Poster design for the conclusion of the PBO season
Philharmonia Baroque Orchestra & Chorale (PBO) will conclude its season at the end of this month with a program of “disruptive” compositions from both the past and the present. The program even has a disruptive subtitle on its virtual poster (shown above): “baroque meets bluegrass.” The bluegrass will come in the first selection, the world premiere of “Appalachian Ayre” composed by Mason Bates, whose very title suggests a “collision of genres.”
The other break with convention will be the final selection on the program the “Missa in labore requies” (a Mass for rest from labor), composed by Georg Muffat. This is the composer’s only surviving religious work. It is scored for 24 parts, eight of which are taken by soloists. For this performance those soloists will be sopranos Maya Kherani and Nola Richardson, countertenors Siman Chung and Reginald Mobely, tenors Spencer Britten and James Reese, and bass-baritones Cody Quattlebaum and Jonathan Woody. They will be joined by the full forces of both the Chorale and the Orchestra. The conductor will be Richard Egarr.

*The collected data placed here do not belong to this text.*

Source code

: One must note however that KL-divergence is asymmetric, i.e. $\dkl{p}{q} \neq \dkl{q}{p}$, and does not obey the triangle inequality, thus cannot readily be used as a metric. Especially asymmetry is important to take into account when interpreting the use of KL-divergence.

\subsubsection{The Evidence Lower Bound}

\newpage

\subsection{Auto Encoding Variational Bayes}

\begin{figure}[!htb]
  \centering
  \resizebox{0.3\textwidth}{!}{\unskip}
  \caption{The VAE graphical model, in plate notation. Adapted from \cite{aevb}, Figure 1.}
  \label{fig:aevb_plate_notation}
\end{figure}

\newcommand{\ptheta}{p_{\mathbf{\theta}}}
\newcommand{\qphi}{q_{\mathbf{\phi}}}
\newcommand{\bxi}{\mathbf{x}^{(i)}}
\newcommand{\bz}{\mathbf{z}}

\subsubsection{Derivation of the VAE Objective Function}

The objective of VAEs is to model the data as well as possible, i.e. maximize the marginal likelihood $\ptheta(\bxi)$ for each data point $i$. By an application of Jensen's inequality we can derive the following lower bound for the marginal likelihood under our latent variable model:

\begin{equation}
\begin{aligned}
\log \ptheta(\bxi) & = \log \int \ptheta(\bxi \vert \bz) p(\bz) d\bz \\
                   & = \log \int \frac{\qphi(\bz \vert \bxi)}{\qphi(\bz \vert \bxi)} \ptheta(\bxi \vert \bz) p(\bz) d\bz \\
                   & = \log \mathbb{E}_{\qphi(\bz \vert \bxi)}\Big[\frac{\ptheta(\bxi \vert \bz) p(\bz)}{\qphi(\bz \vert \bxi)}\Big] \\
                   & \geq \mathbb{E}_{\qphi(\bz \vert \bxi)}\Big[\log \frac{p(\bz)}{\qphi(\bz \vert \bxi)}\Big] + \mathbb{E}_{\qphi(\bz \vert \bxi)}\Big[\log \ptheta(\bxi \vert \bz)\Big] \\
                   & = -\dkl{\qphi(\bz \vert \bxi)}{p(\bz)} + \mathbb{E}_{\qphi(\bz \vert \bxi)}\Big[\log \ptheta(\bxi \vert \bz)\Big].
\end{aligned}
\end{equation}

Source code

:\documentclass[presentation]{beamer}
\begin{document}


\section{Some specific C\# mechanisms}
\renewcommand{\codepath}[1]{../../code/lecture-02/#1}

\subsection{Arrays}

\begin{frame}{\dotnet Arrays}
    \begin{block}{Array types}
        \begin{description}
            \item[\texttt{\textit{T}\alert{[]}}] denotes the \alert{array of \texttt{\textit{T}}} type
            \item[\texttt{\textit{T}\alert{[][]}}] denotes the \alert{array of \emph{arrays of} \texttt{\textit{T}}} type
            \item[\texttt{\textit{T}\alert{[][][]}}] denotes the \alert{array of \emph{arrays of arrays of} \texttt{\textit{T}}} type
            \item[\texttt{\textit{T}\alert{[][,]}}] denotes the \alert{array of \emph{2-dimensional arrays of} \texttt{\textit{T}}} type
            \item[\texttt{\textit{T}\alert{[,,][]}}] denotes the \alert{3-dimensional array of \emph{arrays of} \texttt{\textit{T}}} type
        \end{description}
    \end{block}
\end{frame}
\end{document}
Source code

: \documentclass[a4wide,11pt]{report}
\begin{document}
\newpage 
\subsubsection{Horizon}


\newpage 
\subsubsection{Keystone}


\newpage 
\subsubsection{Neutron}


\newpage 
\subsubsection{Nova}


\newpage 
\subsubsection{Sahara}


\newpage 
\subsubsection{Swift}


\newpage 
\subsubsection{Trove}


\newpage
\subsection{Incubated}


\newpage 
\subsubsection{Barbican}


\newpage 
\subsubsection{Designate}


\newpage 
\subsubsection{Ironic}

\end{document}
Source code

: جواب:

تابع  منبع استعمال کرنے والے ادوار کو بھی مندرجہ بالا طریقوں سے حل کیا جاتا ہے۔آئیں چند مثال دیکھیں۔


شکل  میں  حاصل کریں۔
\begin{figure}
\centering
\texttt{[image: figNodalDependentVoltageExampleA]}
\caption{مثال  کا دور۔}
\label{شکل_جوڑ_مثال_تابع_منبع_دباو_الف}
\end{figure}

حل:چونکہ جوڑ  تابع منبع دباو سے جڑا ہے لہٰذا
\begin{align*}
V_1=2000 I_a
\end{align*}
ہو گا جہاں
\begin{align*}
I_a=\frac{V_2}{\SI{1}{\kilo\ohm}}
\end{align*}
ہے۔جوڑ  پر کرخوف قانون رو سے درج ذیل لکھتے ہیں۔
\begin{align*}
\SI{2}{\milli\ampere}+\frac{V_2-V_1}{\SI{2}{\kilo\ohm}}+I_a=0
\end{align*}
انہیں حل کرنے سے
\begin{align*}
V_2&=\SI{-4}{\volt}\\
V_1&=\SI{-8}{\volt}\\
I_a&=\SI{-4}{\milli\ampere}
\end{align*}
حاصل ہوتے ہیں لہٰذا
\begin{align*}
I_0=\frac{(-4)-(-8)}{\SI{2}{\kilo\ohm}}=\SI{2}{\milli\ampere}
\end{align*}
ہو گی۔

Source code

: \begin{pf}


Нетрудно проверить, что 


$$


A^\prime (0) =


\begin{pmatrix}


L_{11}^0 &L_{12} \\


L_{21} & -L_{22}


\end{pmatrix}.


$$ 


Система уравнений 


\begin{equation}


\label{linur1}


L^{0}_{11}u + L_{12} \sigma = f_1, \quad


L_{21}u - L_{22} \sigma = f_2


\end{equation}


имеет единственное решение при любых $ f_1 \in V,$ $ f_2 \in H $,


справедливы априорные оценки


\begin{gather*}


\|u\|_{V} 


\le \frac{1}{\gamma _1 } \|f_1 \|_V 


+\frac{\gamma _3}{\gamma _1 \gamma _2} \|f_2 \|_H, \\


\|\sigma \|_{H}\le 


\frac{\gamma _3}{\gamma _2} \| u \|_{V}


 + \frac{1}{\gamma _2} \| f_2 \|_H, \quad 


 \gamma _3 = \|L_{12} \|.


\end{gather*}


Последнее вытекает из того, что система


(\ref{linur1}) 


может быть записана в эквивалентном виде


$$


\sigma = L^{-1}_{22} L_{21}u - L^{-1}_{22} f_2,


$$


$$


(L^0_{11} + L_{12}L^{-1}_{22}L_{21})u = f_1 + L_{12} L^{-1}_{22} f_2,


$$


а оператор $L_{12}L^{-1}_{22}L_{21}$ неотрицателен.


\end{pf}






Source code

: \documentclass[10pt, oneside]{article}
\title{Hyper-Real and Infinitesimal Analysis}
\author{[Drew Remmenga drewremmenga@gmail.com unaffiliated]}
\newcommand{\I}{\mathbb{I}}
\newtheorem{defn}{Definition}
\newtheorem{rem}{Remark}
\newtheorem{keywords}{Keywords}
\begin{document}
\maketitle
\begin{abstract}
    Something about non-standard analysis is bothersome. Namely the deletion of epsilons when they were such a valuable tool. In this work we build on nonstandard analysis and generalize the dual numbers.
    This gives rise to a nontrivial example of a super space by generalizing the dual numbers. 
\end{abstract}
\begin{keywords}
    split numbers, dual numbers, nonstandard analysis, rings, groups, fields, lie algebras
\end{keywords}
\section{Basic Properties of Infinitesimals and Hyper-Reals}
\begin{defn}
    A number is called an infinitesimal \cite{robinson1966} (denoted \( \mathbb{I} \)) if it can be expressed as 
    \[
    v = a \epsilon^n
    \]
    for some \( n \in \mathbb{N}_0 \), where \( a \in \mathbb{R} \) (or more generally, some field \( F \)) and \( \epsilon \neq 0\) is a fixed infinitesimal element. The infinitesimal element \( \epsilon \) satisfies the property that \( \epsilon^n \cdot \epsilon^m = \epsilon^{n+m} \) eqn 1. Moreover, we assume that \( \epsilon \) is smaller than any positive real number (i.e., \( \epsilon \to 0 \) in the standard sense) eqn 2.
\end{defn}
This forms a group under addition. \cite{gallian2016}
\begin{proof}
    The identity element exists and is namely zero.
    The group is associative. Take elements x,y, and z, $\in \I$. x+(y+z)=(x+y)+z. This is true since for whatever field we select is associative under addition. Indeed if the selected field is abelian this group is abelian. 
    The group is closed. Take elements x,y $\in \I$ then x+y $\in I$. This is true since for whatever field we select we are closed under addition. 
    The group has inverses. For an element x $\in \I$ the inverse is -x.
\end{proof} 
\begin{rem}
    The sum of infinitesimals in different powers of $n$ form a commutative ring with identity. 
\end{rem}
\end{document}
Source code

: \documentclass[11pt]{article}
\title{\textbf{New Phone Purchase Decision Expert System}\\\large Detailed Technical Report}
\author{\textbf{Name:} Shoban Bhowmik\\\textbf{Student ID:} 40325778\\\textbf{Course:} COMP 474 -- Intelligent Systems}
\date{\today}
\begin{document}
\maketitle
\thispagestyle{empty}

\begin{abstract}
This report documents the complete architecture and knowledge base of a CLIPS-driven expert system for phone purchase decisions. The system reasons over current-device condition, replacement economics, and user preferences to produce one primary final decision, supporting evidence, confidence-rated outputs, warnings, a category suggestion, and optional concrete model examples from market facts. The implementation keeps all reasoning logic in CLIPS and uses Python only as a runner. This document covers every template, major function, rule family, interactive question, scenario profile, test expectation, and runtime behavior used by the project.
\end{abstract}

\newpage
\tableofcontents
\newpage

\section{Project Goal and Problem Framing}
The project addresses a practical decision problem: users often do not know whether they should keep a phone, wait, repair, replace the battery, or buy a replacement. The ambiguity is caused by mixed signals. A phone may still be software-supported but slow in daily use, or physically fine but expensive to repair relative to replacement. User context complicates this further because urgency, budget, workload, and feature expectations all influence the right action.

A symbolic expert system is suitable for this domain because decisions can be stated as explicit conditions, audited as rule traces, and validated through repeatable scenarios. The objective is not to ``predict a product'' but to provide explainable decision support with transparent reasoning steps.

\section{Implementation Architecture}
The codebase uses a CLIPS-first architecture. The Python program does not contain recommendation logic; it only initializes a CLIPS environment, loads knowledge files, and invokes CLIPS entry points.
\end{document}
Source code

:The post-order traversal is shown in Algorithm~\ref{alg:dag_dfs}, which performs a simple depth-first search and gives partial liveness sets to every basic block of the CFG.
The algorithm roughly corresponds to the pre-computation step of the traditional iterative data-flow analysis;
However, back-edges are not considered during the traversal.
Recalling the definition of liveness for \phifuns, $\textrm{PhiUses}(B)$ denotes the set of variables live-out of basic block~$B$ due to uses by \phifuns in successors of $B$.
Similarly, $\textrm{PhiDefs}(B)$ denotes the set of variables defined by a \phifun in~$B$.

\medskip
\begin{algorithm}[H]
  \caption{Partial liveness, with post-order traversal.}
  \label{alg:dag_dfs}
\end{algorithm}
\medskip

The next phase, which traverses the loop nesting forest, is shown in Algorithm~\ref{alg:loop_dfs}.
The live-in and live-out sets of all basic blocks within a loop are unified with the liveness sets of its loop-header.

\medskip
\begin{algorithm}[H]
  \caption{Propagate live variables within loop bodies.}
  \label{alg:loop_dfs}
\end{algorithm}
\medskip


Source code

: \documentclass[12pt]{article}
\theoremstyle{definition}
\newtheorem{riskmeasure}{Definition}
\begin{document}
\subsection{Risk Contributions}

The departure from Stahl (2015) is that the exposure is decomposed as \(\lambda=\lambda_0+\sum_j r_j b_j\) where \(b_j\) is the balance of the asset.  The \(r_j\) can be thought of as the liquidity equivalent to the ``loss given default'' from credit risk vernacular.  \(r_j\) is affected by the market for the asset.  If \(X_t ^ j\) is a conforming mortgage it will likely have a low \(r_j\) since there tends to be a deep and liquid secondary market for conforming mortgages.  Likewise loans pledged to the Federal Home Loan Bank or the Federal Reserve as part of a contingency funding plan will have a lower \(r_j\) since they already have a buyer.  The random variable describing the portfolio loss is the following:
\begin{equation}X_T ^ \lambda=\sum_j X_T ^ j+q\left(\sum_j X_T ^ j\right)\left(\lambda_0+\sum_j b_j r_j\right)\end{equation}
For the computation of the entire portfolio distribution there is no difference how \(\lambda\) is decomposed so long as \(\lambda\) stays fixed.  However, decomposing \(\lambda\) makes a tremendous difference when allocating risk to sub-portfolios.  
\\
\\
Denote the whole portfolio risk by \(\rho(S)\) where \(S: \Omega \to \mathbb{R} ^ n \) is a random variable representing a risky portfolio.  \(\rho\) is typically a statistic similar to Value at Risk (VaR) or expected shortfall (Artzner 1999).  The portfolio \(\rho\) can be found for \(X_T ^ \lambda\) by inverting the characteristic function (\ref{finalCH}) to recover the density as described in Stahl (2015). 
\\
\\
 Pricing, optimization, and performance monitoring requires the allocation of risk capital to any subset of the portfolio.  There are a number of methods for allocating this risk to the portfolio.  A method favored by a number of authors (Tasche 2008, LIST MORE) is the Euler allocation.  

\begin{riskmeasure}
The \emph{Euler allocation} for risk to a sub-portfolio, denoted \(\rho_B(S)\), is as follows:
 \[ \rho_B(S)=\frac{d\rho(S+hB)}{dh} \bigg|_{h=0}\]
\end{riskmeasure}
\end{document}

These two disruptive works will be separated by two compositions that are not quite as extreme. The first of these will be the instrumental “Lamento sopra la morte di Ferdinando III” (lament on the death of Ferdinand III) by the Austrian composer Johann Heinrich Schmelzer. This will be followed by the third of the six instrumental partitas for one or two violins published by the Bohemian composer Heinrich Ignaz Franz Biber under the title Mensa sonora.
The San Francisco performance of this program will take place in the Herbst Theatre, located on the first two floors of the Veterans Building on the southwest corner of Van Ness Avenue and McAllister Street. It will begin at 8 p.m. on Thursday, April 27. Tickets may be purchased online through a City Box Office event page. Ticket prices are $32, $53, $75, $108, and $130.